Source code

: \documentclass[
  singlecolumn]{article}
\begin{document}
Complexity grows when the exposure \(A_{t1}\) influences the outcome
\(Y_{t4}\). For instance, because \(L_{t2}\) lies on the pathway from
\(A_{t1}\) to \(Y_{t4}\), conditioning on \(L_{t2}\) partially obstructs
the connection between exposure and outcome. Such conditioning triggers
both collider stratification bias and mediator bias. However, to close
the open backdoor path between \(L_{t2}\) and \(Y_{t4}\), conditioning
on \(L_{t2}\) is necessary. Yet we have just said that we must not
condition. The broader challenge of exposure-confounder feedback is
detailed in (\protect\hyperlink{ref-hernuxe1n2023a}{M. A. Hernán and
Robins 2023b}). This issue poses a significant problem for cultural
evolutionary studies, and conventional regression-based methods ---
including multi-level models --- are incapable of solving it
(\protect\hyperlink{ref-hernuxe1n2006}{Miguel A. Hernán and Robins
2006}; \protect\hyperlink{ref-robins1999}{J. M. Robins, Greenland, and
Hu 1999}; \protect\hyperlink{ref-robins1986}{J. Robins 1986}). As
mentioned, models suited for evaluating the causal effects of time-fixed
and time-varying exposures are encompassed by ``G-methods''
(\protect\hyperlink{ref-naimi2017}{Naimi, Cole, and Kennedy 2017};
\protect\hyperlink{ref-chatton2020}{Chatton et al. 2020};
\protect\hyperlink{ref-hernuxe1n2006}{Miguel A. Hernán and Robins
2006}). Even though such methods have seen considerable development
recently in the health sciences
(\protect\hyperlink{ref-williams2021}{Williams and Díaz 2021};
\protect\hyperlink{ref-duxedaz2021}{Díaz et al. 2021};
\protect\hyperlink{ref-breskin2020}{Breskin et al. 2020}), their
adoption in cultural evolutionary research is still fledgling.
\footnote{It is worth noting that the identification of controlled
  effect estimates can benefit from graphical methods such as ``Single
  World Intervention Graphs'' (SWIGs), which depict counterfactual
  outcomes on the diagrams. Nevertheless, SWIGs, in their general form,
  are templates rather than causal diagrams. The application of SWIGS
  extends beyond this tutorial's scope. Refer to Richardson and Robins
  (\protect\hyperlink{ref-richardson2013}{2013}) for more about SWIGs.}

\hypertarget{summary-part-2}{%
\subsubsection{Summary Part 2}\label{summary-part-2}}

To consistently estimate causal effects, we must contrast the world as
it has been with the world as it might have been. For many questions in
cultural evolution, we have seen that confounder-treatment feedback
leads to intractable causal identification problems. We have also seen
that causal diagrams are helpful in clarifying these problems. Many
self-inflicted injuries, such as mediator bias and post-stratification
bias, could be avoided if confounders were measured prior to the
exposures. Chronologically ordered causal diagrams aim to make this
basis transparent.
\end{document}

YOUR GOAL:
For each line above that contains "cultural", make a copy.

RESULT:
Robins 2023b}). This issue poses a significant problem for cultural
adoption in cultural evolutionary research is still fledgling.
cultural evolution, we have seen that confounder-treatment feedback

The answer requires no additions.